# TASK DIRECTIONS
Copy the lines below, word for word, from the first through the line containing "Graph with labeled". Leave the pictures out.

# DATASET RECORDS
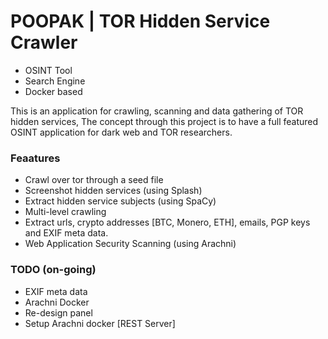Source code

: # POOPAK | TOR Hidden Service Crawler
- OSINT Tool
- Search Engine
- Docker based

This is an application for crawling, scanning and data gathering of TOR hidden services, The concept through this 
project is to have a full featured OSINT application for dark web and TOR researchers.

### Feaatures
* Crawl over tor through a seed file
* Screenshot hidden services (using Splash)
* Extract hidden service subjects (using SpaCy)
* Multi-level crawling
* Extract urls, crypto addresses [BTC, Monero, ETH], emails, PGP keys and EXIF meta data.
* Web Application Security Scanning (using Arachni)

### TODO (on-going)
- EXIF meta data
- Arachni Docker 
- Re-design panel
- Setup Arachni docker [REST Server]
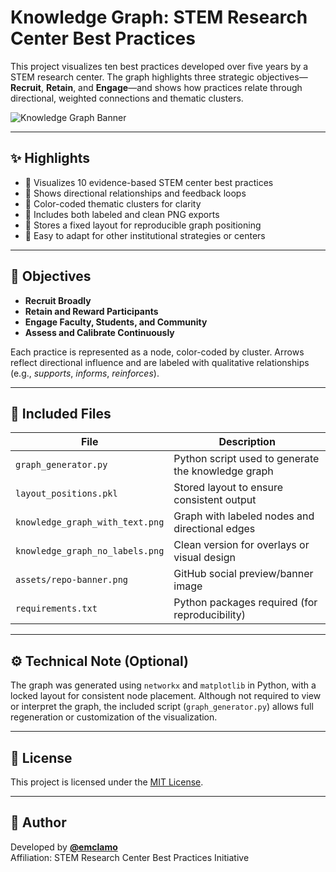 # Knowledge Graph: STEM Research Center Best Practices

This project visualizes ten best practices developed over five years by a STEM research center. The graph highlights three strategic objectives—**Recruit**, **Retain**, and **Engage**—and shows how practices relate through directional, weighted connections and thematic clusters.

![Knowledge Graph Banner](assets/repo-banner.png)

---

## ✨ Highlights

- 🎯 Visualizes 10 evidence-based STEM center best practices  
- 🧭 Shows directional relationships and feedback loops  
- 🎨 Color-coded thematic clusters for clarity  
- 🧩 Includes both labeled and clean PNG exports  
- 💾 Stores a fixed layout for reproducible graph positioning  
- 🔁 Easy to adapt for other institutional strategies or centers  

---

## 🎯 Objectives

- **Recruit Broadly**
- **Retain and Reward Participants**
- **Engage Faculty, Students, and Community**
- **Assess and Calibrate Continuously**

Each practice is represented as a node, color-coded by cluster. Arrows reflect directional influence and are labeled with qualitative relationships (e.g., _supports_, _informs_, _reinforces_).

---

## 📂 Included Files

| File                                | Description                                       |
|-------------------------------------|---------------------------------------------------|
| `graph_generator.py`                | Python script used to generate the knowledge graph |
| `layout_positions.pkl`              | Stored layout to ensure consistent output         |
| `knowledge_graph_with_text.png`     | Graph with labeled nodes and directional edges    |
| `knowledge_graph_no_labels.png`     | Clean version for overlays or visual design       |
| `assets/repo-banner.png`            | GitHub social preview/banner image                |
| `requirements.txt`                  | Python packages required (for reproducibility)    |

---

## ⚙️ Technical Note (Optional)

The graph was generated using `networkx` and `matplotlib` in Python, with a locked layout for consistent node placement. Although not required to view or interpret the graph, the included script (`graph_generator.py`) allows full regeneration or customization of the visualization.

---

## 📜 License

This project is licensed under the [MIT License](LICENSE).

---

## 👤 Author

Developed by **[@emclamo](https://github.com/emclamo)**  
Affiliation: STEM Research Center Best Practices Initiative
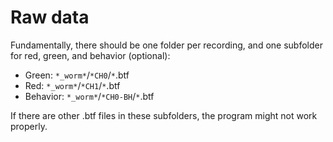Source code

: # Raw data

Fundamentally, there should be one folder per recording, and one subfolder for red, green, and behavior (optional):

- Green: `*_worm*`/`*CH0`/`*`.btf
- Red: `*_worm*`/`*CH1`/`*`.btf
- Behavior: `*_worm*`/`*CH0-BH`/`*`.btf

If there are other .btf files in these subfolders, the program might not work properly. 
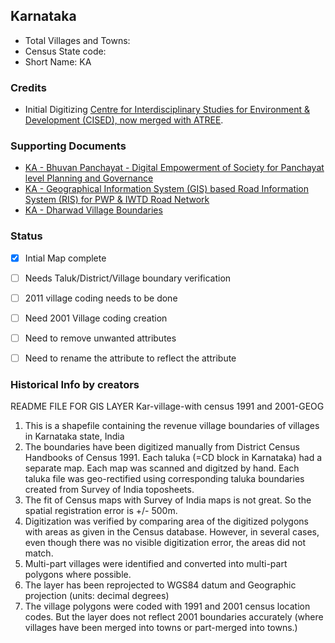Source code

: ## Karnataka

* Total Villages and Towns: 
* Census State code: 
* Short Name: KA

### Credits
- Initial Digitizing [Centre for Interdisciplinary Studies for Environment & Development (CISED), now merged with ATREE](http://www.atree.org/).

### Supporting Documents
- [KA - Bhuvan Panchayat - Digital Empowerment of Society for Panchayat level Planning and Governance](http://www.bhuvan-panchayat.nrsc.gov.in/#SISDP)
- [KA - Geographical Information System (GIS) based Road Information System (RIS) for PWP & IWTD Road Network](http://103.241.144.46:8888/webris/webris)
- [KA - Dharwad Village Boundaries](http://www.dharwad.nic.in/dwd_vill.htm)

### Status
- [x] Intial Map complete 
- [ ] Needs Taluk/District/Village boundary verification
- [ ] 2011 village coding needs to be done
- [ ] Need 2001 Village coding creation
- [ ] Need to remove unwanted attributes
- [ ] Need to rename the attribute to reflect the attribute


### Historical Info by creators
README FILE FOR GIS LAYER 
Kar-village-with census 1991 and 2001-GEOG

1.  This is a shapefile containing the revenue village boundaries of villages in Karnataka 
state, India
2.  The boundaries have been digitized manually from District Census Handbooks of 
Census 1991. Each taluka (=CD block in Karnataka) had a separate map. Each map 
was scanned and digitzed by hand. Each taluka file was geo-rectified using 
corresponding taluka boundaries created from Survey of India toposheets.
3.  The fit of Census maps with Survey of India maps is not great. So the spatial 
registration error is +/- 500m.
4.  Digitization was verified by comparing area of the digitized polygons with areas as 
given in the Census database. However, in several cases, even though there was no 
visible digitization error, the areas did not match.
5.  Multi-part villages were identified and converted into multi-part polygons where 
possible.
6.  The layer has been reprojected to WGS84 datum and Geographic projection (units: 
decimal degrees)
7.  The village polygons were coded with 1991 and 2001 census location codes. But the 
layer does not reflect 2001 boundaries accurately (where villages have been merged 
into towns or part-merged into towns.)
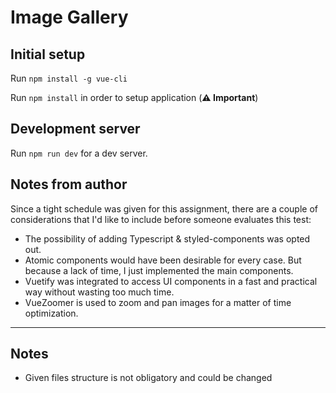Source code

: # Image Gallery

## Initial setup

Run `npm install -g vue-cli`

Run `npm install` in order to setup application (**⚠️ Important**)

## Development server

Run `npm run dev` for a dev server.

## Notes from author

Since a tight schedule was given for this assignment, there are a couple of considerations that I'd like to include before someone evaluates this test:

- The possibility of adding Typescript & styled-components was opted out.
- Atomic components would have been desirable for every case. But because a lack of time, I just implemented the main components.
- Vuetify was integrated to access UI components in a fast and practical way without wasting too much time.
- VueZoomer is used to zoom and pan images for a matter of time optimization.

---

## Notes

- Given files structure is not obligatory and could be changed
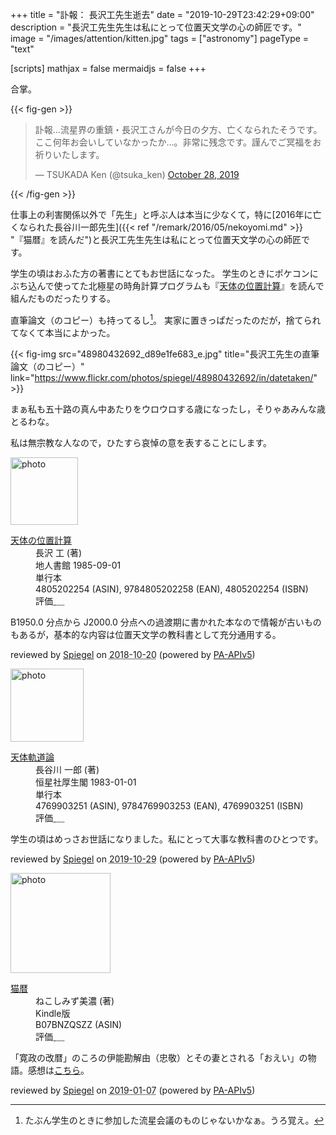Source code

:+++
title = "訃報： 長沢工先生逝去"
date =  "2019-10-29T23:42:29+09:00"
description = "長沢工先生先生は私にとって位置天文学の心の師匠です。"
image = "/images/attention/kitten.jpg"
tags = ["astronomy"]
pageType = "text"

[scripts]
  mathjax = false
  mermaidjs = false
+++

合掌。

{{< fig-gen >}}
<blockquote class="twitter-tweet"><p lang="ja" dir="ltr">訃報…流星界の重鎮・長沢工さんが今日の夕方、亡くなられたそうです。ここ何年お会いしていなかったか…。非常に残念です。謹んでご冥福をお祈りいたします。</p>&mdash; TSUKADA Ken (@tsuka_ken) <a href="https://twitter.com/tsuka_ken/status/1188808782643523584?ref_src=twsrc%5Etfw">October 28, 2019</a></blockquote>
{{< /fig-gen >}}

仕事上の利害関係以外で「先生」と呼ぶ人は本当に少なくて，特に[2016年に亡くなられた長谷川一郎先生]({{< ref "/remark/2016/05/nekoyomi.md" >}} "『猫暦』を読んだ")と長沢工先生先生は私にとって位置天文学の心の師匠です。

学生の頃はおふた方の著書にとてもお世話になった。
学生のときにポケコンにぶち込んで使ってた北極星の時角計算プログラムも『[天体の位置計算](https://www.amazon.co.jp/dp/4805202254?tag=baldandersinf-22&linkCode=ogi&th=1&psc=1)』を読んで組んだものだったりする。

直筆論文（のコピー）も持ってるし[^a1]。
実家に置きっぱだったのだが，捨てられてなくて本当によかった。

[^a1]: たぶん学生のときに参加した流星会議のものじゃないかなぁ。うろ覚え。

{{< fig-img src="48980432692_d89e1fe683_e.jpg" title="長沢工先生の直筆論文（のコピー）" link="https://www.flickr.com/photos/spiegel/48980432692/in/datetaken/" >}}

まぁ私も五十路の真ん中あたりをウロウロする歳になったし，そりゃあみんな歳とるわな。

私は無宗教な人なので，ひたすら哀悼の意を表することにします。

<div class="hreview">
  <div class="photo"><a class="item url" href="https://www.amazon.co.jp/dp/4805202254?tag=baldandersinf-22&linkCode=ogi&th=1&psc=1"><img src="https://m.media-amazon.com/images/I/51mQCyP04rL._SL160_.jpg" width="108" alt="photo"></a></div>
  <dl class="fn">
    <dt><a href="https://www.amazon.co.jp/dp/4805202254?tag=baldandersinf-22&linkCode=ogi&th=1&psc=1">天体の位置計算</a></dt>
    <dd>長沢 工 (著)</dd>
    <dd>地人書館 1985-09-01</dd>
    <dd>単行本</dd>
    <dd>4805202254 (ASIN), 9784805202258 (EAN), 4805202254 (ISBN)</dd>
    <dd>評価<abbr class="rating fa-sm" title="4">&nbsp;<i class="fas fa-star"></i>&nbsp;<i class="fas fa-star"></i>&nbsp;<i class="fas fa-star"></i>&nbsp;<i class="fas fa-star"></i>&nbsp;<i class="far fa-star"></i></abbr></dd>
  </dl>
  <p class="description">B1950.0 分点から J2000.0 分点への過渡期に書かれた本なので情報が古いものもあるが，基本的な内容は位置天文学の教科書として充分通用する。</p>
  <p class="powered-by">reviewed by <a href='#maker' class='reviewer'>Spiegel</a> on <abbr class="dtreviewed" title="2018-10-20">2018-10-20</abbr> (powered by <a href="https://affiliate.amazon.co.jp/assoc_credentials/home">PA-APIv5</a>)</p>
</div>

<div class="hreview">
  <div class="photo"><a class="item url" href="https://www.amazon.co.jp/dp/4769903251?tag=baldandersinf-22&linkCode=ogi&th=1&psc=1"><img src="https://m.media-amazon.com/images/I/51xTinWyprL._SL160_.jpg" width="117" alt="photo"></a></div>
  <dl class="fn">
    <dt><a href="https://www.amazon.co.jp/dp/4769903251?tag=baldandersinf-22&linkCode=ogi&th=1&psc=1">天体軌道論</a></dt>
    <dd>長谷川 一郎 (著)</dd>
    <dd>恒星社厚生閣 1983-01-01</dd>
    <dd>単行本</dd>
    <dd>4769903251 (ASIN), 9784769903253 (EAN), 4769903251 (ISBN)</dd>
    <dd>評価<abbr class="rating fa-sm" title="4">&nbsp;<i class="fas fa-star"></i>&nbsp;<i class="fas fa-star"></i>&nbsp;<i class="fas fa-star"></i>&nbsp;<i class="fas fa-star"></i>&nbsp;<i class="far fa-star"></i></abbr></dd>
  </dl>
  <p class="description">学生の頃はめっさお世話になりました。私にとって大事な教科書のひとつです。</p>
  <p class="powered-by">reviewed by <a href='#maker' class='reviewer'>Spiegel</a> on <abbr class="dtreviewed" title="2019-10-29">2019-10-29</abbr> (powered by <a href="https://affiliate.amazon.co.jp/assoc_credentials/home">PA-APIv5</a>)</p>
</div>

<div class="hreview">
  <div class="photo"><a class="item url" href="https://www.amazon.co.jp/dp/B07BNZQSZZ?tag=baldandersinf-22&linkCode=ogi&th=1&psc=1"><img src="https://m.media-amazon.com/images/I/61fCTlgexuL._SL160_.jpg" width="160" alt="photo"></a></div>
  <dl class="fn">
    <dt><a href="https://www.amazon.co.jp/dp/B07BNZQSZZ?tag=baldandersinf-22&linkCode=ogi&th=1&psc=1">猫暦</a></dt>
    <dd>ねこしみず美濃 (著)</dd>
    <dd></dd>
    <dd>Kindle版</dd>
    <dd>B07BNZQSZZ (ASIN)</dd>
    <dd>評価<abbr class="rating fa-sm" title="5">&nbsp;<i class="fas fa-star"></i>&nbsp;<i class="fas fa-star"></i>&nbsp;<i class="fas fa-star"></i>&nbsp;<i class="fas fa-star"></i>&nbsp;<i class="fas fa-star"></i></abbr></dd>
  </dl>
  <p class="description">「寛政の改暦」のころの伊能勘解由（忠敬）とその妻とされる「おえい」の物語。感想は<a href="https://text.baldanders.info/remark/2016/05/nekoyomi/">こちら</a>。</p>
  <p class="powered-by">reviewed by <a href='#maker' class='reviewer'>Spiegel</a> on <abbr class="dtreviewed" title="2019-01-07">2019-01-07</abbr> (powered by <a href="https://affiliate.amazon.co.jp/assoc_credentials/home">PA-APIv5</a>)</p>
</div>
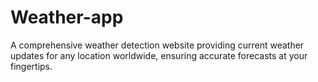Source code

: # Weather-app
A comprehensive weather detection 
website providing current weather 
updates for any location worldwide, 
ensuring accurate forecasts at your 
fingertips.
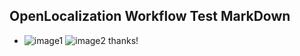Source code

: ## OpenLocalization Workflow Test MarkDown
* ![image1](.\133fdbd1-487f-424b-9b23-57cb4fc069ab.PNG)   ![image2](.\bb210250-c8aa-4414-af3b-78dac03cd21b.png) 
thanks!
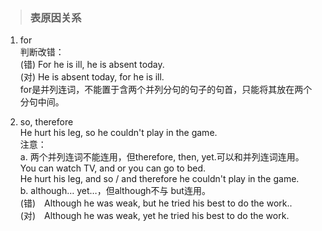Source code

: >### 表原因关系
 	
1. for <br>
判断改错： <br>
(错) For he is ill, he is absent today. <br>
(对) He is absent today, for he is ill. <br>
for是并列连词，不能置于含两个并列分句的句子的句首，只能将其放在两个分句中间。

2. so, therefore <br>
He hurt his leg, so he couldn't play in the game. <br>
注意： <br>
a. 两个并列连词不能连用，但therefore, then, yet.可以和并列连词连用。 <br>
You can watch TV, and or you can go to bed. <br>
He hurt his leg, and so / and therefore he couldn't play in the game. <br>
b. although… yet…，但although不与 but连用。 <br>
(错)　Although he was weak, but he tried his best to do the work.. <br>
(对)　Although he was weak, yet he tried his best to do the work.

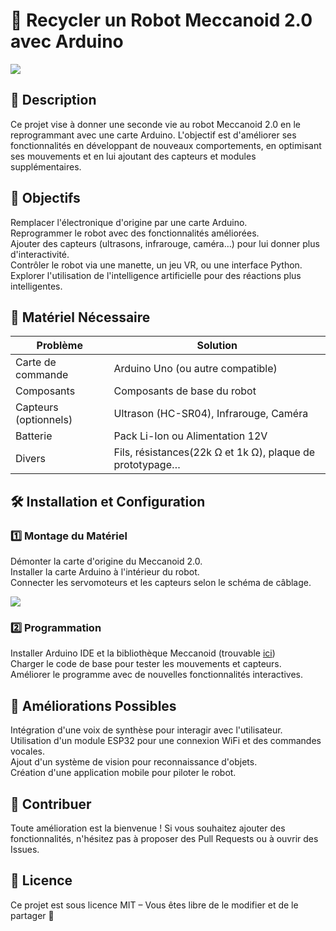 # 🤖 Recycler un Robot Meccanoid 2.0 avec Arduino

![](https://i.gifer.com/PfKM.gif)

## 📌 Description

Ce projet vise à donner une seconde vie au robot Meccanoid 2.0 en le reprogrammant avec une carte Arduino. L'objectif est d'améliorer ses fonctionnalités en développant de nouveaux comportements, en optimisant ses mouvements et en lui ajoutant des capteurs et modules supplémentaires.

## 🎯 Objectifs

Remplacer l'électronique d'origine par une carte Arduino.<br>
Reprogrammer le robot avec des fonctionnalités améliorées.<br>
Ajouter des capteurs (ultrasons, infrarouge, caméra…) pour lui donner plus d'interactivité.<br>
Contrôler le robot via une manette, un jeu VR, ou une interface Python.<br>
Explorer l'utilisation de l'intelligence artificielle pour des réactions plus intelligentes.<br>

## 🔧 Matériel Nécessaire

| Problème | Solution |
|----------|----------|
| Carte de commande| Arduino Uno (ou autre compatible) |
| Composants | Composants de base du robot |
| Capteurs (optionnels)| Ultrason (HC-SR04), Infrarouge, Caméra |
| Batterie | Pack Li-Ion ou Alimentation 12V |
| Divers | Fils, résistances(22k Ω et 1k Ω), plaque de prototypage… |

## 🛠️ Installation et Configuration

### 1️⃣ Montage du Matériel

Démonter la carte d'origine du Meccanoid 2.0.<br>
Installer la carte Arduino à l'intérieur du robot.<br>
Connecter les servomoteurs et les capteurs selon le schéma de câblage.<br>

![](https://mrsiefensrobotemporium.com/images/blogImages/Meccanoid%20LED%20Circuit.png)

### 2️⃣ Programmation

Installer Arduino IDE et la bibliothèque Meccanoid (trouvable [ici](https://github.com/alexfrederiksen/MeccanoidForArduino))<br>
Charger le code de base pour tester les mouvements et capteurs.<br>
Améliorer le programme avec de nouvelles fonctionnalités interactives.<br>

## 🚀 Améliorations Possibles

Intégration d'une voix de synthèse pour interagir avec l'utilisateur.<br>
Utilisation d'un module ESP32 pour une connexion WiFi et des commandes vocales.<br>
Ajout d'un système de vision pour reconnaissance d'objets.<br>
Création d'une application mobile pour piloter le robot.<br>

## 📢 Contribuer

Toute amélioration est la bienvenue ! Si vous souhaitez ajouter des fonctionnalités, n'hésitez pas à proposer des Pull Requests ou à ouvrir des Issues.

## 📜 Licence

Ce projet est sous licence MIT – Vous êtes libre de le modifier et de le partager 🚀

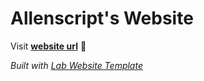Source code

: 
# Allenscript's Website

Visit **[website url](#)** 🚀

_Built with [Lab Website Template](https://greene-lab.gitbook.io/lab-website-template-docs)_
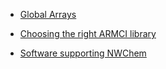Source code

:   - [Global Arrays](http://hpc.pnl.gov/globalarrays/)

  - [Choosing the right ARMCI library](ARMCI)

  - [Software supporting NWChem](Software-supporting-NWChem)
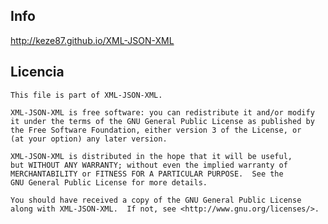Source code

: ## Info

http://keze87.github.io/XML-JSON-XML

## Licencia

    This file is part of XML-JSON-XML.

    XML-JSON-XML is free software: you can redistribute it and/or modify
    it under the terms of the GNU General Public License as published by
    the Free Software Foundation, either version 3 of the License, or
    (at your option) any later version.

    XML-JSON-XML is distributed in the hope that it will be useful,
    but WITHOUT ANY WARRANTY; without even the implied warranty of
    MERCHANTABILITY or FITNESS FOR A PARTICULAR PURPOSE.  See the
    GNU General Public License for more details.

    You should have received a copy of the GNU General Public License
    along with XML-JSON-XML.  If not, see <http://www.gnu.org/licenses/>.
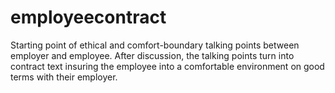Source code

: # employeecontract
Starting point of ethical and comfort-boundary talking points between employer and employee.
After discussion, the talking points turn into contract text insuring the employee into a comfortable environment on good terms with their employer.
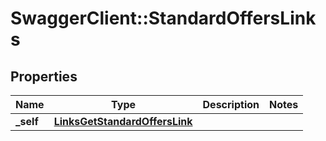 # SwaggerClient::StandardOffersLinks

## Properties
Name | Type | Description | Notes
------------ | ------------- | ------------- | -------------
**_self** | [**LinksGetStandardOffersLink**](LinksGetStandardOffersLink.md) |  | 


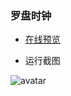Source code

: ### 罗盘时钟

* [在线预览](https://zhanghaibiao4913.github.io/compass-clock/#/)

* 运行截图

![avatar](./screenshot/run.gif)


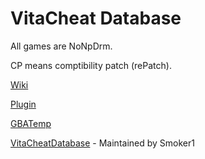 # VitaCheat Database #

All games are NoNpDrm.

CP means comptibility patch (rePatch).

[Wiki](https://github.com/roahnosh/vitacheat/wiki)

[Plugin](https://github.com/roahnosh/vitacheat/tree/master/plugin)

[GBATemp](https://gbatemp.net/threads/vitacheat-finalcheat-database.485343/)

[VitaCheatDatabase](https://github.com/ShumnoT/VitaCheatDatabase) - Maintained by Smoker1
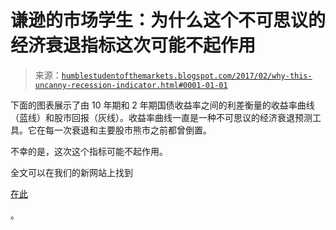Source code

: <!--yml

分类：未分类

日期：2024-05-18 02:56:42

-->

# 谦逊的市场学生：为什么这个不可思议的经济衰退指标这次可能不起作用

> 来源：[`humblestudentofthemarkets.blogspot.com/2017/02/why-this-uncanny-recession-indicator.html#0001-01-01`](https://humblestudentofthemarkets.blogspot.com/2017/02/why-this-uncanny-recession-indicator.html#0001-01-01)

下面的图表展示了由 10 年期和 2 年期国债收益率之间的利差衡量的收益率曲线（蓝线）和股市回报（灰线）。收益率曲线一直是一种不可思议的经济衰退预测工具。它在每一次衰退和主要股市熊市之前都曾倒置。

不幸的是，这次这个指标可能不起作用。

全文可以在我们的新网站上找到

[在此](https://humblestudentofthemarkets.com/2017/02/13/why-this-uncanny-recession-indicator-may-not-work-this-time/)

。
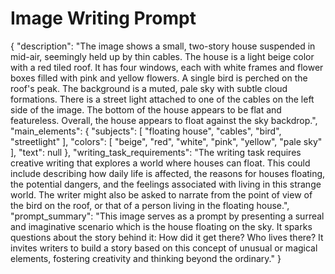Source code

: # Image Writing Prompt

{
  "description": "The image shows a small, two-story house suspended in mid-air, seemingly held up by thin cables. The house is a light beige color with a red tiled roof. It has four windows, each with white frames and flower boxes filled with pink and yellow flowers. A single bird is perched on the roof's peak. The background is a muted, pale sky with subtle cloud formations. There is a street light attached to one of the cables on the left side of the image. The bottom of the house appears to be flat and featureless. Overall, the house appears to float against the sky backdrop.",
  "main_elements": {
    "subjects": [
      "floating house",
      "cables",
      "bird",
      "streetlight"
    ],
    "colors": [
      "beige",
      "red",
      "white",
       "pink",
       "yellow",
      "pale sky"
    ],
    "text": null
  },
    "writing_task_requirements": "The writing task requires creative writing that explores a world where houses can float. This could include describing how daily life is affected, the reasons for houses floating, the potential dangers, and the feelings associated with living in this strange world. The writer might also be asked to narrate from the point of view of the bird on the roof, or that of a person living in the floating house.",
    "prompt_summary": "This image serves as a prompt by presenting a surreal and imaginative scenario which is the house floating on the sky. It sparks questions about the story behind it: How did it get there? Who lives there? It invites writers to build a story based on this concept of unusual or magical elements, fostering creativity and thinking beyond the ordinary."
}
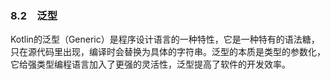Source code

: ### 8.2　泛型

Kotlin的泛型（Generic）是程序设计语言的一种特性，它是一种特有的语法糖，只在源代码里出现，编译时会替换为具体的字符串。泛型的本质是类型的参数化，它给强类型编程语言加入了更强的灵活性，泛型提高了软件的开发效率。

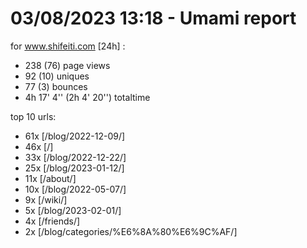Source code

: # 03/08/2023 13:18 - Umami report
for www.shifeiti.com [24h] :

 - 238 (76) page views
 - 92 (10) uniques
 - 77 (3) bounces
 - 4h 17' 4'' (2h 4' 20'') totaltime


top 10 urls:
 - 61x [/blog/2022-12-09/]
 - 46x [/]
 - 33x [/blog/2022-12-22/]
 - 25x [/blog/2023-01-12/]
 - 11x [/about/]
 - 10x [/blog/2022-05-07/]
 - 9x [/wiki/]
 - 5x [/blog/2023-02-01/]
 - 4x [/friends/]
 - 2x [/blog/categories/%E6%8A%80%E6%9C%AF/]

# ANSWER TO THE PROBLEM
Source code

: # POOPAK | TOR Hidden Service Crawler
- OSINT Tool
- Search Engine
- Docker based

This is an application for crawling, scanning and data gathering of TOR hidden services, The concept through this 
project is to have a full featured OSINT application for dark web and TOR researchers.

### Feaatures
* Crawl over tor through a seed file
* Screenshot hidden services (using Splash)
* Extract hidden service subjects (using SpaCy)
* Multi-level crawling
* Extract urls, crypto addresses [BTC, Monero, ETH], emails, PGP keys and EXIF meta data.
* Web Application Security Scanning (using Arachni)

### TODO (on-going)
- EXIF meta data
- Arachni Docker 
- Re-design panel
- Setup Arachni docker [REST Server]
 # Knowledge Graph: STEM Research Center Best Practices

This project visualizes ten best practices developed over five years by a STEM research center. The graph highlights three strategic objectives—**Recruit**, **Retain**, and **Engage**—and shows how practices relate through directional, weighted connections and thematic clusters.

![Knowledge Graph Banner](assets/repo-banner.png)

---

## ✨ Highlights

- 🎯 Visualizes 10 evidence-based STEM center best practices  
- 🧭 Shows directional relationships and feedback loops  
- 🎨 Color-coded thematic clusters for clarity  
- 🧩 Includes both labeled and clean PNG exports  
- 💾 Stores a fixed layout for reproducible graph positioning  
- 🔁 Easy to adapt for other institutional strategies or centers  

---

## 🎯 Objectives

- **Recruit Broadly**
- **Retain and Reward Participants**
- **Engage Faculty, Students, and Community**
- **Assess and Calibrate Continuously**

Each practice is represented as a node, color-coded by cluster. Arrows reflect directional influence and are labeled with qualitative relationships (e.g., _supports_, _informs_, _reinforces_).

---

## 📂 Included Files

| File                                | Description                                       |
|-------------------------------------|---------------------------------------------------|
| `graph_generator.py`                | Python script used to generate the knowledge graph |
| `layout_positions.pkl`              | Stored layout to ensure consistent output         |
| `knowledge_graph_with_text.png`     | Graph with labeled nodes and directional edges    |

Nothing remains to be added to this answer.